(Stored data entries)
★ ★ ★ ★ ★

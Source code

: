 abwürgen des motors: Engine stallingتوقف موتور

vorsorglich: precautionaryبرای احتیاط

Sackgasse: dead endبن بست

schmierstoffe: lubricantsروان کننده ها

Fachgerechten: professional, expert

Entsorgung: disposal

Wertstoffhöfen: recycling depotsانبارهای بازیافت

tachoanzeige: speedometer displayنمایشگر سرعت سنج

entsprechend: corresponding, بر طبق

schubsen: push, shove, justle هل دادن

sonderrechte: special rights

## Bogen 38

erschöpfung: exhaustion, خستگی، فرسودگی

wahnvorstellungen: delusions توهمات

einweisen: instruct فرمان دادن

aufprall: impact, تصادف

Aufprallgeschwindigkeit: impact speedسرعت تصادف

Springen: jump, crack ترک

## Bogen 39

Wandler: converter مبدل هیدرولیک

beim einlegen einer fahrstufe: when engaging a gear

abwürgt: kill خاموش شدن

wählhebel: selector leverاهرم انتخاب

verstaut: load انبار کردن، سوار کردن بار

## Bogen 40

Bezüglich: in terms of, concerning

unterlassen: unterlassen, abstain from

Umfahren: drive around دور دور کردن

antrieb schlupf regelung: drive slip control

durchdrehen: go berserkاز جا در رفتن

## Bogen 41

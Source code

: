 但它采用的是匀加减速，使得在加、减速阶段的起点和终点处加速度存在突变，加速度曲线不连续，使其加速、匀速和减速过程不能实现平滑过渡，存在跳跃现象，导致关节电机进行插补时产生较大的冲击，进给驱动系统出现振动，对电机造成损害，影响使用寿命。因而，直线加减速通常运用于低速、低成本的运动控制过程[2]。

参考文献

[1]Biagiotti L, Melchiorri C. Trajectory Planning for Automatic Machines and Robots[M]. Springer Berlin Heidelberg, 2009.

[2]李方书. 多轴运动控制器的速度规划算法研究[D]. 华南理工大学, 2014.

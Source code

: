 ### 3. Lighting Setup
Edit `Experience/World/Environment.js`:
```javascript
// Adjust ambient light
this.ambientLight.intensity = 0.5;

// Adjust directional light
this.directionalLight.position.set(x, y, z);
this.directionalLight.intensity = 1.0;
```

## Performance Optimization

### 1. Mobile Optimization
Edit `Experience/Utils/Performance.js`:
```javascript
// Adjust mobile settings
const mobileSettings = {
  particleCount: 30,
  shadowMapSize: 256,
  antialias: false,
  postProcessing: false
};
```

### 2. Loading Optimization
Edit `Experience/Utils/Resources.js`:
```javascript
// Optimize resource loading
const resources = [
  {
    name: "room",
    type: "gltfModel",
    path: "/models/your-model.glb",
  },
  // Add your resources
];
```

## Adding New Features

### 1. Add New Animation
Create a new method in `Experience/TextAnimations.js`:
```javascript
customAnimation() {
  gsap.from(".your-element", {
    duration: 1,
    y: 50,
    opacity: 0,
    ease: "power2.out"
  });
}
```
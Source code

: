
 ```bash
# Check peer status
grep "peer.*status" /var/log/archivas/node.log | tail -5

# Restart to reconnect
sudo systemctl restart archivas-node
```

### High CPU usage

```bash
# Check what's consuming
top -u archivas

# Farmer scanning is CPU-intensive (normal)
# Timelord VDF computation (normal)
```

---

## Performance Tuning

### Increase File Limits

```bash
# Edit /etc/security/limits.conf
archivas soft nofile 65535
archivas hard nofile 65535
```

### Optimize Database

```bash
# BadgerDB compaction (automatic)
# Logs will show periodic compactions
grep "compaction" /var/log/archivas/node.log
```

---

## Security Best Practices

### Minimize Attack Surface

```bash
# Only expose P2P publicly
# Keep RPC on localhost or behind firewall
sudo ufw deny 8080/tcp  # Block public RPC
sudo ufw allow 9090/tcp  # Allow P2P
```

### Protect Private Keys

★ ★ ★ ★ ★

Problem =>
Report each line in the data above that holds the word "intensity" by copying it.

Worked solution =>
this.ambientLight.intensity = 0.5;
this.directionalLight.intensity = 1.0;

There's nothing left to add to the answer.